Smoking Dry Aged Steaks
Any thougths or recomendations on this?
I'm thinking:
Salt and Pepper right before putting in smoker - Perpercorn around the edges
Smoke the steaks tills about 115 degrees
Move to grill till 145
-
-
-
I have done something similar with a london broil on my offset. I was smoking a few shoulders for the next day and wanted lunch. I put meat in the smoke chamber for an hour or so which took the internal temperature to just over 90. Not being patient, I moved it to the grate over the fuel in the other chamber, flipped it pretty quickly and removed. The result was a smoky, rare to medium rare slab of beef.
I see no reason it can't work for your steaks, though 145 is too done for me. Nevertheless, I think the points your contemplating make sense. If you try it, please let us know what you do and how it comes out.
proposed -
If you grill afterward, let the steaks rest after smoking and let the temp drop for a little while. Otherwise, you'll raise the internal temp so quickly on the grill that you won't get much of a sear by the time it's done. Cold smoking for a few hours prior to grilling is another option.
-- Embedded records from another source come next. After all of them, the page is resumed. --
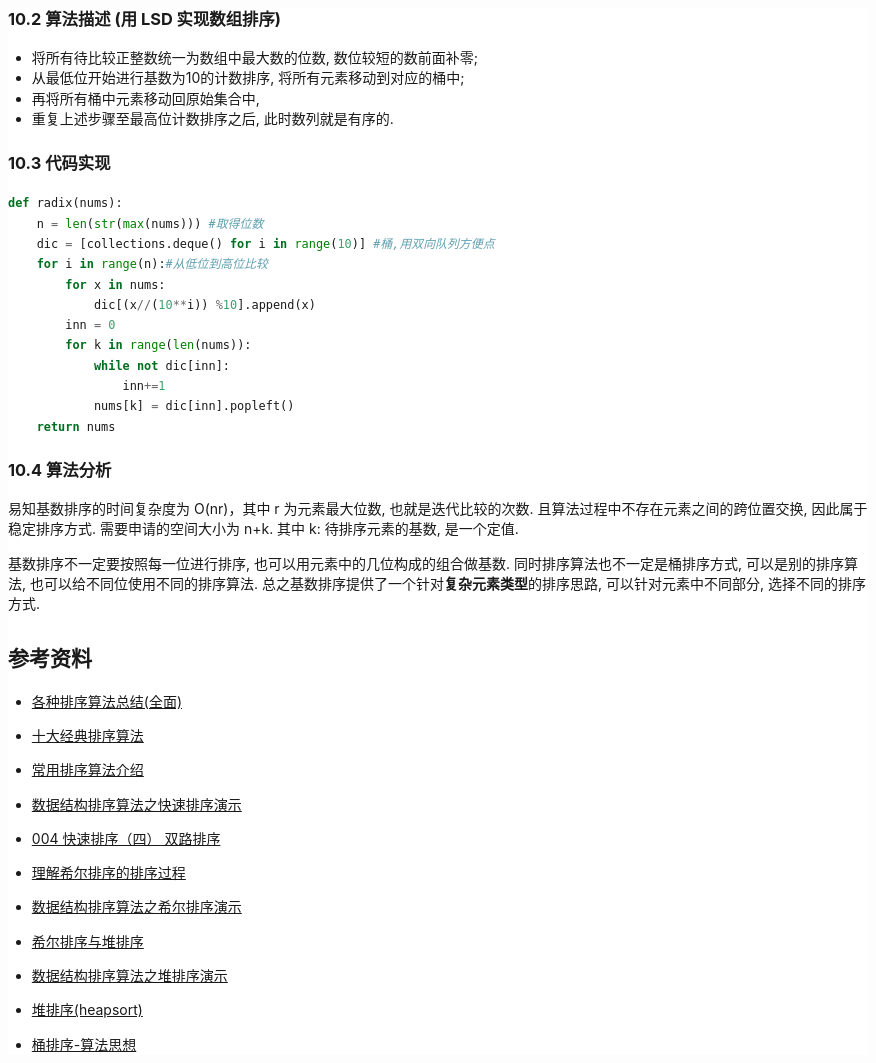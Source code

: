 ### 10.2 算法描述 (用 LSD 实现数组排序)
* 将所有待比较正整数统一为数组中最大数的位数, 数位较短的数前面补零;
* 从最低位开始进行基数为10的计数排序, 将所有元素移动到对应的桶中;
* 再将所有桶中元素移动回原始集合中,
* 重复上述步骤至最高位计数排序之后, 此时数列就是有序的.

### 10.3 代码实现
```python
def radix(nums):
    n = len(str(max(nums))) #取得位数
    dic = [collections.deque() for i in range(10)] #桶,用双向队列方便点
    for i in range(n):#从低位到高位比较
        for x in nums:
            dic[(x//(10**i)) %10].append(x)
        inn = 0
        for k in range(len(nums)):
            while not dic[inn]:
                inn+=1
            nums[k] = dic[inn].popleft()
    return nums
```


### 10.4 算法分析

易知基数排序的时间复杂度为 O(nr)，其中 r 为元素最大位数, 也就是迭代比较的次数. 且算法过程中不存在元素之间的跨位置交换, 因此属于稳定排序方式. 需要申请的空间大小为 n+k. 其中 k: 待排序元素的基数, 是一个定值.

基数排序不一定要按照每一位进行排序, 也可以用元素中的几位构成的组合做基数. 同时排序算法也不一定是桶排序方式, 可以是别的排序算法, 也可以给不同位使用不同的排序算法. 总之基数排序提供了一个针对**复杂元素类型**的排序思路, 可以针对元素中不同部分, 选择不同的排序方式.




## 参考资料  

+ [各种排序算法总结(全面)](https://github.com/ZXZxin/ZXBlog/blob/master/%E6%95%B0%E6%8D%AE%E7%BB%93%E6%9E%84%E7%AE%97%E6%B3%95/Algorithm/Sort/%E5%90%84%E7%A7%8D%E6%8E%92%E5%BA%8F%E7%AE%97%E6%B3%95%E6%80%BB%E7%BB%93(%E5%85%A8%E9%9D%A2).md)

+ [十大经典排序算法](http://www.sohu.com/a/258093323_650579)

+ [常用排序算法介绍](https://github.com/zhipingChen/SortingAlgorithm)

+ [数据结构排序算法之快速排序演示](https://www.bilibili.com/video/av18980345?from=search&seid=17123423182247162402)

+ [004 快速排序（四） 双路排序](https://www.jianshu.com/p/e0364a3166f9)

+ [理解希尔排序的排序过程](https://blog.csdn.net/weixin_37818081/article/details/79202115)

+ [数据结构排序算法之希尔排序演示](https://www.bilibili.com/video/av17062242?from=search&seid=15487942313356277630)

+ [希尔排序与堆排序](https://www.bilibili.com/video/av15961896)

+ [数据结构排序算法之堆排序演示](https://www.bilibili.com/video/av18980178)

+ [堆排序(heapsort)](https://www.bilibili.com/video/av47196993)

+ [桶排序-算法思想](https://www.bilibili.com/video/av55573441)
I suspect the smoke flavor may overwhelm some of the enhanced beefiness from dry aging. That said, I don't think it's heresy to give it a try. If the meat takes long enough to reach 115 in the smoker (I'm thinking 4 hours or more), you could wind up with some significant textural issues. Most steak cuts don't necessarily take great to very long, dry cooking. But I don't think it should take nearly long in most smoker setups.
I also agree with ACgold - 145 is a fairly solid medium, and remember that the temp will keep rising at least 5 degrees after you've pulled it off the grill (assuming you're using a reasonably thick steak). If it were me, I'd aim for med rare, and try to take it off the grill at 120-125. The smoking process can cause a little extra dryness in the meat, so I'd be careful not to cook it too far and exacerbate that tendency. OTOH if you just love your steaks cooked beyond that... do as you wish, as long as you know what to expect.
-
Porker's comments in that thread were about high-temp searing and grilling and don't address low-temp smoking at all.
At first blush I was inclined to agree with Zeldog that this doesn't sound like a great idea. But upon reflection, it's not so different from sous vide, which everyone is raving about at the moment. It's just subversive enough that I think it's worth a try. What's the worst that can happen? You blow thirty bucks on a Prime Dry Aged thing of beauty, and the dog loves you forever.
I'm going to try this in my Bradley Electric and finish on the Weber when it warms up a little around here. But I wouldn't take the final grilled steak to 145 -- 128 is my top number, ever. I might smoke to 120 and then just put grill marks on the outside. With the high heat of the grill it'll go up at least ten degrees while resting, maybe more.
›1 Reply -
Read (porker)'s comments in the following thread.
-
My recommendation is don't do it. A dry aged steak is a wonderful thing as it is. If you want to add some smokey flavor you could cold smoke it for a maybe half an hour if you have the equipment, or rub with smoked paprika prior to grilling. But slow cooking a steak? Bad idea, I think, even if you finish on a grill.